It's been out for 7 years now, and if it really worked as promised, we should have heard about legions of readers becoming wealthy and retiring by now, attributing their success to LOA.

Also, if it really worked, demand would begin to exceed supply be ever-increasing amounts, and it would not be sustainable economically.

Rhonda Byrne's 2nd book , The Power, promotes sending out love. Yet Byrne refuses to give interviews, and lives near Oprah in a nice house while children in Africa go hungry. If she really wanted to send love, and LOA really worked, why hasn't she begin to solve world hunger, for one?

There are so many flaws with this book, and it is completely worthless.


----------



## caveman8 (Sep 3, 2012)

Also, two of those who worked on the book, Drew Heriot and Dan Hollings, sued Byrne's company for unpaid earnings that were promised. In return, they were counter-sued by Byrne's lawyers. Byrne claims not to know about the legal side of things, yet those who worked with her previously claimed she knew every detail of things that were going on. So much for the secret - why didn't Byrne's lawyers just imagine a positive outcome?

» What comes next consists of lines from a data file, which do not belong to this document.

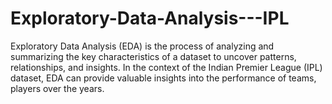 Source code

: # Exploratory-Data-Analysis---IPL
Exploratory Data Analysis (EDA) is the process of analyzing and summarizing the key characteristics of a dataset to uncover patterns, relationships, and insights. In the context of the Indian Premier League (IPL) dataset, EDA can provide valuable insights into the performance of teams, players over the years.

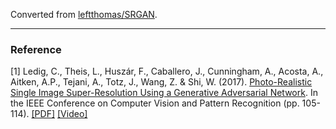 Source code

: Converted from [leftthomas/SRGAN](https://github.com/leftthomas/SRGAN/tree/e1f9fdb7dbbb7a023ddbd19340e82101ae9147fa).

---

### Reference
[1] Ledig, C., Theis, L., Huszár, F., Caballero, J., Cunningham, A., Acosta, A., Aitken, A.P., Tejani, A., Totz, J., Wang, Z. & Shi, W. (2017). [Photo-Realistic Single Image Super-Resolution Using a Generative Adversarial Network](https://ieeexplore.ieee.org/document/8099502/). In the IEEE Conference on Computer Vision and Pattern Recognition (pp. 105-114). [[PDF]](http://openaccess.thecvf.com/content_cvpr_2017/papers/Ledig_Photo-Realistic_Single_Image_CVPR_2017_paper.pdf) [[Video]](https://www.youtube.com/watch?v=BXIR_SVCrsE)
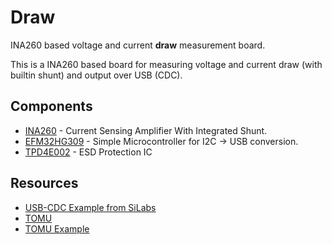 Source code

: Draw
===

INA260 based voltage and current __draw__ measurement board.

This is a INA260 based board for measuring voltage and current draw (with builtin shunt) and output over USB (CDC).


## Components

- [INA260](http://www.ti.com/lit/ds/symlink/ina260.pdf) - Current Sensing Amplifier With Integrated Shunt.
- [EFM32HG309](https://www.silabs.com/Support%20Documents/TechnicalDocs/EFM32HG309.pdf) - Simple Microcontroller for I2C -> USB conversion.
- [TPD4E002](http://www.ti.com/lit/ds/symlink/tpd4e002.pdf) - ESD Protection IC

## Resources

- [USB-CDC Example from SiLabs](https://github.com/SiliconLabs/Gecko_SDK/tree/master/hardware/kit/SLSTK3400A_EFM32HG/examples/usbdcdc)
- [TOMU](https://github.com/im-tomu/)
- [TOMU Example](https://github.com/im-tomu/tomu-samples/tree/master/efm32hg-blinky-usb)
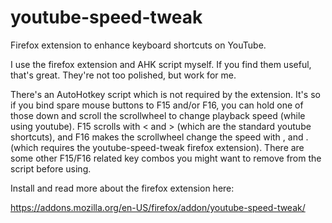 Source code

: # youtube-speed-tweak
Firefox extension to enhance keyboard shortcuts on YouTube.

I use the firefox extension and AHK script myself. If you find them useful, that's great. They're not too polished, but work for me.

There's an AutoHotkey script which is not required by the extension. It's so if you bind spare mouse buttons to F15 and/or F16, you can hold one of those down and scroll the scrollwheel to change playback speed (while using youtube). F15 scrolls with < and > (which are the standard youtube shortcuts), and F16 makes the scrollwheel change the speed with , and . (which requires the youtube-speed-tweak firefox extension). There are some other F15/F16 related key combos you might want to remove from the script before using.

Install and read more about the firefox extension here:

https://addons.mozilla.org/en-US/firefox/addon/youtube-speed-tweak/
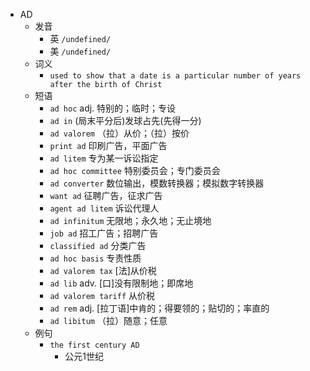 - AD
  - 发音
    - 英 `/undefined/`
    - 美 `/undefined/`
  - 词义
    - `used to show that a date is a particular number of years after the birth of Christ`
  - 短语
    - `ad hoc` adj. 特别的；临时；专设 
    - `ad in` (局末平分后)发球占先(先得一分) 
    - `ad valorem` （拉）从价；（拉）按价 
    - `print ad` 印刷广告，平面广告 
    - `ad litem` 专为某一诉讼指定 
    - `ad hoc committee` 特别委员会；专门委员会 
    - `ad converter` 数位输出，模数转换器；模拟数字转换器 
    - `want ad` 征聘广告，征求广告 
    - `agent ad litem` 诉讼代理人 
    - `ad infinitum` 无限地；永久地；无止境地 
    - `job ad` 招工广告；招聘广告 
    - `classified ad` 分类广告 
    - `ad hoc basis` 专责性质 
    - `ad valorem tax` [法]从价税 
    - `ad lib` adv. [口]没有限制地；即席地 
    - `ad valorem tariff` 从价税 
    - `ad rem` adj. [拉丁语]中肯的；得要领的；贴切的；率直的 
    - `ad libitum` （拉）随意；任意 
  - 例句
    - `the first century AD`
      - 公元1世纪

One of the contributors to the book, Janes Arthur Ray, was convicted on 3 counts of negligent homicide. If the secret really worked, he a) would not have gotten into the situation in the first place, or b) would have avoided prison by imagining a not guilty verdict.


----------



## microbopeep (Apr 28, 2013)

Pseudoscientific BS lol


----------



## Transcendence (Sep 1, 2014)

The law of attraction only works for some people because they want something so bad, they will do anything to get it.
If you just want something, but all you're doing is sitting around and doing jack all day nothing is going to come to you.
That's why they emphasize that you have to think about what you desire every single day and night, so that your mindset works towards it.

So it does work in some respects... but I wouldn't consider this a legitimate technique for success.
I think "The Secret" theory is just a complicated proccess of "commitment" lol
I recommend reading Dr. Heidi Reeder's "Commit to Win", 'realistically' it's a much better approach then "The Secret"


----------



## chillpup (Sep 5, 2014)

Oh my goodness. I started my blog after watching "The Secret". One thing that was emphasized was the power of gratitude. Gratitude literally strengthens the spirit.

I regularly blog about something I am grateful for. Daily, I put effort into writing about something in my life that I am truly thankful for. Doing this has helped me become a happier and kinder person. It's easier for me to see the glass as "half full" because I have exercised my consciousness of gratitude. I find it harder to complain and so much easier to find the good in situations. It's almost like by seeking things to be thankful for, I actually experience more things to be grateful for.

I am just now embracing this concept, but I firmly believe (and can attest to) the Law of Attraction.


----------